[DATA EXTRACTS]

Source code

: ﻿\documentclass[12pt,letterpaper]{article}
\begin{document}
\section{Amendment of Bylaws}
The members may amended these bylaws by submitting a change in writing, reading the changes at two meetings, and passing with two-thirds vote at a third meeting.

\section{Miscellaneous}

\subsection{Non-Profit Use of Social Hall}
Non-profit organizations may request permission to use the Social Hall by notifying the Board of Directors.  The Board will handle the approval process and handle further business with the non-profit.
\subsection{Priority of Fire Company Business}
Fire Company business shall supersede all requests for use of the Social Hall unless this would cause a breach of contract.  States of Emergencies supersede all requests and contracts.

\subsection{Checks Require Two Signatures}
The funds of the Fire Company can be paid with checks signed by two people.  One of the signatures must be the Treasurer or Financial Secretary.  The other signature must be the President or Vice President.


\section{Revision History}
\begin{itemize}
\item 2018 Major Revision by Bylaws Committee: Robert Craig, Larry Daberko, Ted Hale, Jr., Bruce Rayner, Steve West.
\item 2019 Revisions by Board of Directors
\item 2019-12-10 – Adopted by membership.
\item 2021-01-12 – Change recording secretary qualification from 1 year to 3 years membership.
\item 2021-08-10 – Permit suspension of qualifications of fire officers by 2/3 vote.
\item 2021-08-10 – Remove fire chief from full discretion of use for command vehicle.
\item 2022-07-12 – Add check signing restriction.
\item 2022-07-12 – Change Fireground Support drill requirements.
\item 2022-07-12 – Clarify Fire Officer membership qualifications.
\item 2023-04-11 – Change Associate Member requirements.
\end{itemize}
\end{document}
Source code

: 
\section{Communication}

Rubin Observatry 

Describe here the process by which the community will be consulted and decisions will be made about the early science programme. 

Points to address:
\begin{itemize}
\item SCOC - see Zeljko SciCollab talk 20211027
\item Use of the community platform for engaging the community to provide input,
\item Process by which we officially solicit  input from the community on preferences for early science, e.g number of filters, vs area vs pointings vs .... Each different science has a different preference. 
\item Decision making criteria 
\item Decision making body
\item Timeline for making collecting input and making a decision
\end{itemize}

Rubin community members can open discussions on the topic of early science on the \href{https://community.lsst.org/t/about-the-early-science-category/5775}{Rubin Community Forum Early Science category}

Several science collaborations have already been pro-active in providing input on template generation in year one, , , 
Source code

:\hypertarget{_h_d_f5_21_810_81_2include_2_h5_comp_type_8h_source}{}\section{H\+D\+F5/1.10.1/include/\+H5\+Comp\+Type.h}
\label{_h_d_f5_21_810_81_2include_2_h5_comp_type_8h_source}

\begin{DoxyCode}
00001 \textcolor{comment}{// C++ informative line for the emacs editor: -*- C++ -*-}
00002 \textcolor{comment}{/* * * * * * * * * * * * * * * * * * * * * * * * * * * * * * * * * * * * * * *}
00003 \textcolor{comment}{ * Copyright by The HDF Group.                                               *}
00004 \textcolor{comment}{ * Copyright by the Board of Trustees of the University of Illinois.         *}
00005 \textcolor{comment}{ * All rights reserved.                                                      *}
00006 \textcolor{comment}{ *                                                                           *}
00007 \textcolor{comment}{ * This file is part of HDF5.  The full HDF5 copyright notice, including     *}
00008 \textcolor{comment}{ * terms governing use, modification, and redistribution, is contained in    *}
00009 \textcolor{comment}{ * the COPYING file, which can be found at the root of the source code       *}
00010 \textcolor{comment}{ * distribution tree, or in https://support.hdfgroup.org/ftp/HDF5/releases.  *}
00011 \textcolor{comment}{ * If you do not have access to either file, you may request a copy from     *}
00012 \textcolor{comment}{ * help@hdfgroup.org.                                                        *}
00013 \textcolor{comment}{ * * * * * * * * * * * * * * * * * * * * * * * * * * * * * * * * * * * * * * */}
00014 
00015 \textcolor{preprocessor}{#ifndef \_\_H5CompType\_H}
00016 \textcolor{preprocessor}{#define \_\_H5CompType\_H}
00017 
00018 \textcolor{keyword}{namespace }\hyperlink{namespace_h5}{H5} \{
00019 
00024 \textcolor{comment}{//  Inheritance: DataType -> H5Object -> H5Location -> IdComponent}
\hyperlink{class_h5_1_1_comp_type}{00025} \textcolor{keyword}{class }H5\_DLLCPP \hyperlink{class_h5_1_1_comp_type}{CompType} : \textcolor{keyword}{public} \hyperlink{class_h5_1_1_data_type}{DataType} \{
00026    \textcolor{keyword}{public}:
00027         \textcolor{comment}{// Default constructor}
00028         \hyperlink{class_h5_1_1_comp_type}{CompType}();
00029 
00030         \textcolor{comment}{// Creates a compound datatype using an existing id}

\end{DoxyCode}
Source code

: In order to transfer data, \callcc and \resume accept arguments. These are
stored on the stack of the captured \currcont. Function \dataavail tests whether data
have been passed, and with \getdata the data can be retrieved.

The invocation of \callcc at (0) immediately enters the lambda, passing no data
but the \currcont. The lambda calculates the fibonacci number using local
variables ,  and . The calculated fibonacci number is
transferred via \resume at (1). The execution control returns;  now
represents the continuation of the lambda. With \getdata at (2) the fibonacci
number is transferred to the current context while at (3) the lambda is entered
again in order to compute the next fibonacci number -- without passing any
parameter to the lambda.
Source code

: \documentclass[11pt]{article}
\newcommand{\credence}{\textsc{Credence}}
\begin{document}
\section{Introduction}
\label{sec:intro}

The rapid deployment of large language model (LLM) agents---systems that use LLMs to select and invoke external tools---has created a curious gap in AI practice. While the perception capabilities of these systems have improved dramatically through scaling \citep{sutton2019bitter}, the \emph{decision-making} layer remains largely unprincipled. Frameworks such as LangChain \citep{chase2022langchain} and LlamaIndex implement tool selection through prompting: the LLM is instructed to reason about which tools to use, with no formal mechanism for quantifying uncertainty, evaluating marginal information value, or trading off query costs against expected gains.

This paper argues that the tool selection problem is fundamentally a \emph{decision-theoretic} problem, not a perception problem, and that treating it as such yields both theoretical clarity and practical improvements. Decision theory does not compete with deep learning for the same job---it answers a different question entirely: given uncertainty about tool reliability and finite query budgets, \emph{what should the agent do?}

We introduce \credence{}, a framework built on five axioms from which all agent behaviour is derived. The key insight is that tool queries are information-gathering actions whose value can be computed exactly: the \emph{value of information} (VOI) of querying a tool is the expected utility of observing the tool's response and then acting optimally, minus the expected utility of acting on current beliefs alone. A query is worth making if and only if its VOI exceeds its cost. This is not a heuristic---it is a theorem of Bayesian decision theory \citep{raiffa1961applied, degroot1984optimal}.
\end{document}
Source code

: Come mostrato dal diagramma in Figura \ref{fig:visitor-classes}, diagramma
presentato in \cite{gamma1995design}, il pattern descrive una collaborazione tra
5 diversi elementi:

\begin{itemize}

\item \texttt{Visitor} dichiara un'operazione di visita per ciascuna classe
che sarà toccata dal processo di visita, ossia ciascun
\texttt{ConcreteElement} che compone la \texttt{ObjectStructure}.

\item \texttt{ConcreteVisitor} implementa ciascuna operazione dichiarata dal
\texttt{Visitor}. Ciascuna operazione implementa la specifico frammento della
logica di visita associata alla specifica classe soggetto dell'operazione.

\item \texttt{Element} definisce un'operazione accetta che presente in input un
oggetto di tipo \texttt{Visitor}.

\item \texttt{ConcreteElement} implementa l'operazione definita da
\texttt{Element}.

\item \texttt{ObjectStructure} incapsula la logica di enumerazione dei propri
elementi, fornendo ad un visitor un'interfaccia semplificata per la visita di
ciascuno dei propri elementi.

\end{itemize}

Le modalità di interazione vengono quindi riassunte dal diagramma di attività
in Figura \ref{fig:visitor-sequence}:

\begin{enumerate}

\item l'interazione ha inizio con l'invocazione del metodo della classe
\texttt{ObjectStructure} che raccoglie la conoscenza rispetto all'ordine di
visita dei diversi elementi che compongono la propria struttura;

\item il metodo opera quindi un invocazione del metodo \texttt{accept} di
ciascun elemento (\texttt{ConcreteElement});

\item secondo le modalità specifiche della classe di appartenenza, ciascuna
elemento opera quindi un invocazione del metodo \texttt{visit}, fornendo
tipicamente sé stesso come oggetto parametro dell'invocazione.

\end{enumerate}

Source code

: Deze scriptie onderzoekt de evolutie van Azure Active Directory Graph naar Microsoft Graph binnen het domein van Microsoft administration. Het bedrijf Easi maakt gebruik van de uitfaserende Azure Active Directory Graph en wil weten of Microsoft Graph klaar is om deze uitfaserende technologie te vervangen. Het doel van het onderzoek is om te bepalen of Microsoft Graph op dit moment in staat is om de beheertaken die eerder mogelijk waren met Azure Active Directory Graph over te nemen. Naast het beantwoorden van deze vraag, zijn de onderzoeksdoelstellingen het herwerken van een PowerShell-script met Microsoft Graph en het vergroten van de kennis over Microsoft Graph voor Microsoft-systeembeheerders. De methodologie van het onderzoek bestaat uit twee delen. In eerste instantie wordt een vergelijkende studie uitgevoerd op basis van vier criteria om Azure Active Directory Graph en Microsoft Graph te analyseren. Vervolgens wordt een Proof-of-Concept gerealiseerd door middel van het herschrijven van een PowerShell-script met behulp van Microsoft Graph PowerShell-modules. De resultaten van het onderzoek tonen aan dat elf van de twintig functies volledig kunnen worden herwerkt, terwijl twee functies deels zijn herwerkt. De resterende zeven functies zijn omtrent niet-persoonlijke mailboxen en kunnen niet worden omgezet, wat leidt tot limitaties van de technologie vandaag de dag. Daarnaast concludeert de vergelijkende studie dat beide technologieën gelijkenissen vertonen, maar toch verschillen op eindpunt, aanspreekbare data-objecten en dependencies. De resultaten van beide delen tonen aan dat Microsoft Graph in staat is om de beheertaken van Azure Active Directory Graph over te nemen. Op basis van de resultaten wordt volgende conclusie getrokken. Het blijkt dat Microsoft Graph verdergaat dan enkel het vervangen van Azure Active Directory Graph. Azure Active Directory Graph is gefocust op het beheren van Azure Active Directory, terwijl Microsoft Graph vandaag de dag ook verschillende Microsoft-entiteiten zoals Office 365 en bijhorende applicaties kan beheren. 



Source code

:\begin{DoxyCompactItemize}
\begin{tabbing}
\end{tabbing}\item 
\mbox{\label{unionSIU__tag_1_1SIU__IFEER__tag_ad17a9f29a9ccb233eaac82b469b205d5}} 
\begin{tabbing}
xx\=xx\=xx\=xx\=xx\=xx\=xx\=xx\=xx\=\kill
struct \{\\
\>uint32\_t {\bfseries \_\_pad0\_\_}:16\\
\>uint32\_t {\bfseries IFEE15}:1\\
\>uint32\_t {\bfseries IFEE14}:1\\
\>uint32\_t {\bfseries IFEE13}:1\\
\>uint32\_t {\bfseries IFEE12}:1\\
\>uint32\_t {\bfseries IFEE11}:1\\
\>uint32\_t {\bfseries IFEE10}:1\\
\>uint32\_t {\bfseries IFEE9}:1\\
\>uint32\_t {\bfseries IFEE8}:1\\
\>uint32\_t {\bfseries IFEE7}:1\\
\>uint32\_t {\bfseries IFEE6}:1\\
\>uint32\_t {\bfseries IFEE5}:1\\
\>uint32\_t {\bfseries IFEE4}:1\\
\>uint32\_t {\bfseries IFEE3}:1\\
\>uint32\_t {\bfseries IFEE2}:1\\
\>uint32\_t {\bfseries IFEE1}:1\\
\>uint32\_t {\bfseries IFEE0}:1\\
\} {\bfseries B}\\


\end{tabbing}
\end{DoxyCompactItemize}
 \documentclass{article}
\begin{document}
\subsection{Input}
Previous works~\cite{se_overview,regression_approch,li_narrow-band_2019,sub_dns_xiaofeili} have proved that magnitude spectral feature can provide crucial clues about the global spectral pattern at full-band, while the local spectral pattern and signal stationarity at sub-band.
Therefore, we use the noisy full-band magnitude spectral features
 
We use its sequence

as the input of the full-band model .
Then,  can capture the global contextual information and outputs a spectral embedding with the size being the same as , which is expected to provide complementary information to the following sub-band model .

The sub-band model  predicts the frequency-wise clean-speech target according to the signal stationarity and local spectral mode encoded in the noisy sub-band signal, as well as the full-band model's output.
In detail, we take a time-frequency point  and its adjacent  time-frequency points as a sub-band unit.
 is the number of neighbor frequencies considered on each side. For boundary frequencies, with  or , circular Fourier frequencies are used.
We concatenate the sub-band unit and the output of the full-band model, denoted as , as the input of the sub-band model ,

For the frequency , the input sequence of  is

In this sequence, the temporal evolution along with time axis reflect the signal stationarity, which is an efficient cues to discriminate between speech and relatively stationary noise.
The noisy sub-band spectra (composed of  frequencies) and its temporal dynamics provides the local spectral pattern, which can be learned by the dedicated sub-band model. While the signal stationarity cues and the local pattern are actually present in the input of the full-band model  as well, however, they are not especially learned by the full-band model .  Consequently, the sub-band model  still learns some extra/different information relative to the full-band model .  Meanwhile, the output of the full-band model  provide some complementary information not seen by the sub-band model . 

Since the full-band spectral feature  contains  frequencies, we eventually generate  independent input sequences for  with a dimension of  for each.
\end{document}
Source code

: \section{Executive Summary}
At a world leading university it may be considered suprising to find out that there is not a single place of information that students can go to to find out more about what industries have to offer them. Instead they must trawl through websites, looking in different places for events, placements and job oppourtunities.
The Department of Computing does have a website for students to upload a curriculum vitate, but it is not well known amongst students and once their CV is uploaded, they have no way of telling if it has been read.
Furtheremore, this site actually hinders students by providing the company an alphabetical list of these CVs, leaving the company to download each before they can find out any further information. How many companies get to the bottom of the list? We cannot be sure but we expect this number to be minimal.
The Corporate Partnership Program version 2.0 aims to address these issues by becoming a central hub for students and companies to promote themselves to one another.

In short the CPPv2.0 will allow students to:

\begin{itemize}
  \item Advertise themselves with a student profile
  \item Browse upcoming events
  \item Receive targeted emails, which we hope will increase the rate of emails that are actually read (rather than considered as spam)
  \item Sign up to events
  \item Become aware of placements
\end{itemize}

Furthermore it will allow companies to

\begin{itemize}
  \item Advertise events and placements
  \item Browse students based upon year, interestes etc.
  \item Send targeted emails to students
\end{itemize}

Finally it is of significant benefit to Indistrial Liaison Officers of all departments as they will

[/DATA EXTRACTS]

# WORK TO COMPLETE
Nothing but the exact lines from the start of the material through the line holding "Use of Social", both included, belongs in the answer.

# ANSWER SECTION
Source code

: ﻿\documentclass[12pt,letterpaper]{article}
\begin{document}
\section{Amendment of Bylaws}
The members may amended these bylaws by submitting a change in writing, reading the changes at two meetings, and passing with two-thirds vote at a third meeting.

\section{Miscellaneous}

\subsection{Non-Profit Use of Social Hall}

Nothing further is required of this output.